On Fri, Aug 19, 2011 at 03:26:08PM +0100, Jamie Iles wrote:
> On Fri, Aug 19, 2011 at 04:04:54PM +0200, Linus Walleij wrote:
> > On Fri, Aug 19, 2011 at 12:48 PM, Jamie Iles <jamie at jamieiles.com> wrote:
[...]
> > But yes, there is an assumption that each pin controller will only
> > deal with one block of GPIO pins. So if I make it possible to support
> > several GPIO ranges for one pin controller, does that solve your problem?
> > 
> > Like this:
> > 
> > struct pinctrl_gpio_range {
> >     char *name;
> >     unsigned int base;
> >     unsigned int npins;
> > }
> > 
> > static unsigned int gpio_ranges[] = {
> >     {
> >         .name="chip1",
> >         .base = 0,
> >         .npins = 16,
> >     },
> >     {
> >         .name =" chip2",
> >         .base = 32,
> >         .npins = 16,
> >     },
> >     {
> >         .name = "chip3",
> >         .base = 64,
> >         .npins = 16,
> >     },
> > };
> > 
> > static struct pinctrl_desc foo_desc = {
> >         ...
> >         .gpio_ranges = gpio_ranges,
> >         .num_gpio_ranges = ARRAY_SIZE(gpio_ranges),
> > };
> > 
> > For three different 32-bit GPIO controllers muxed on
> > pins 0..31 using GPIO space pins from 0..95.
> > 
> > Then I pass the number of the instance down to the
> > driver in the gpio_request_enable() callback like
> > this:
> > 
> > int (*gpio_request_enable) (struct pinctrl_dev *pctldev,
> > 	    unsigned instance,
> > 	    unsigned offset);
> > 
> > Would this work?
> > 
> > This has a restriction: the GPIO space must be mapped in
> > continous ranges, as must the pin controller. Else we need
> > one entry per pin in the list above...

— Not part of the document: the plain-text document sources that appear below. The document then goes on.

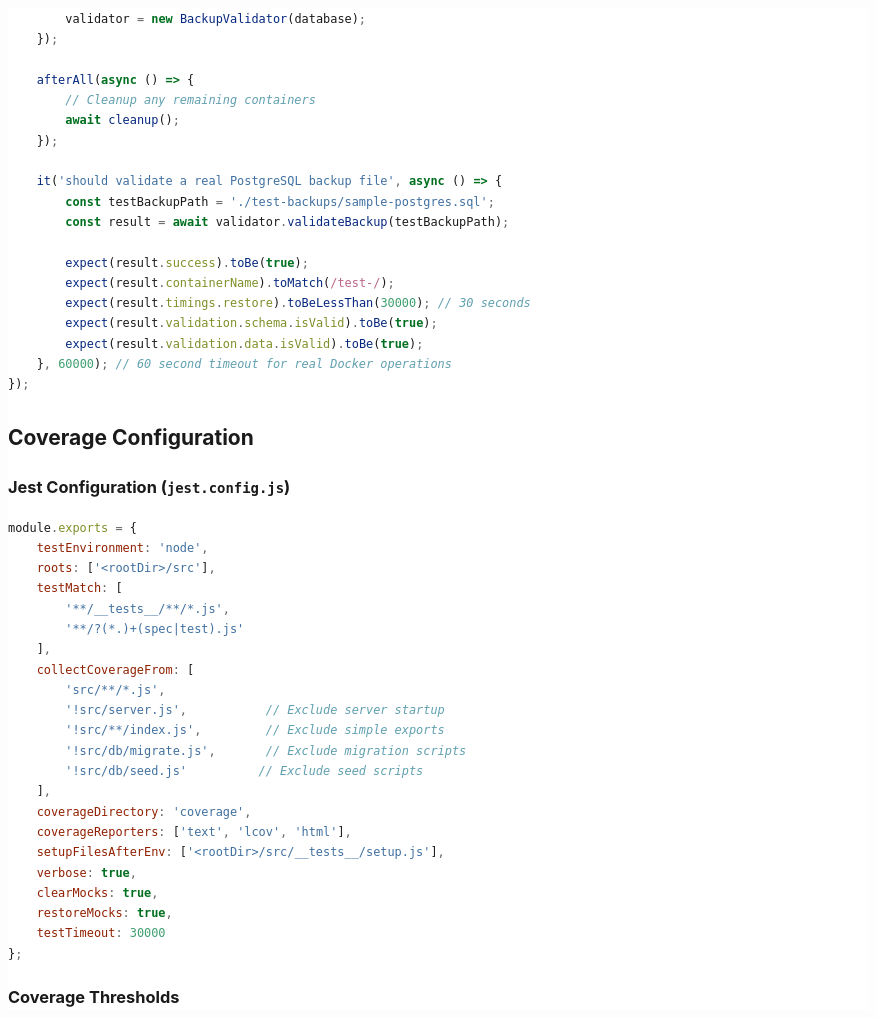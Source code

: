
 ```javascript
        validator = new BackupValidator(database);
    });
    
    afterAll(async () => {
        // Cleanup any remaining containers
        await cleanup();
    });
    
    it('should validate a real PostgreSQL backup file', async () => {
        const testBackupPath = './test-backups/sample-postgres.sql';
        const result = await validator.validateBackup(testBackupPath);
        
        expect(result.success).toBe(true);
        expect(result.containerName).toMatch(/test-/);
        expect(result.timings.restore).toBeLessThan(30000); // 30 seconds
        expect(result.validation.schema.isValid).toBe(true);
        expect(result.validation.data.isValid).toBe(true);
    }, 60000); // 60 second timeout for real Docker operations
});
```

## Coverage Configuration

### Jest Configuration (`jest.config.js`)

```javascript
module.exports = {
    testEnvironment: 'node',
    roots: ['<rootDir>/src'],
    testMatch: [
        '**/__tests__/**/*.js',
        '**/?(*.)+(spec|test).js'
    ],
    collectCoverageFrom: [
        'src/**/*.js',
        '!src/server.js',           // Exclude server startup
        '!src/**/index.js',         // Exclude simple exports
        '!src/db/migrate.js',       // Exclude migration scripts
        '!src/db/seed.js'          // Exclude seed scripts
    ],
    coverageDirectory: 'coverage',
    coverageReporters: ['text', 'lcov', 'html'],
    setupFilesAfterEnv: ['<rootDir>/src/__tests__/setup.js'],
    verbose: true,
    clearMocks: true,
    restoreMocks: true,
    testTimeout: 30000
};
```

### Coverage Thresholds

One more thing that I thought of is that for device tree, when the gpio 
controllers are registered, the base is typically dynamically assigned.  I 
suspect that this can be solved in the device tree binding for the controller 
that references the bindings of the pinctrl, but this would require 
registering the gpio_ranges at runtime (or at least the bases).

So perhaps if we had:

struct pinctrl_gpio_range {
    unsigned int pinctrl_base;
    struct gpio_chip *chip;
}

and then gpio_request_enable was:

int (*gpio_request_enable)(struct pinctrl_dev *pctldev,
			   struct gpio_chip *gc,
			   unsigned offset)

Then have pinctrl_register_gpio_chip()?

For the static devices case then we can require gc->base must match the 
pinctrl gpio base.  For the device tree case we could do some matching of 
device_nodes from the gpio_chip to the pinctrl definitions?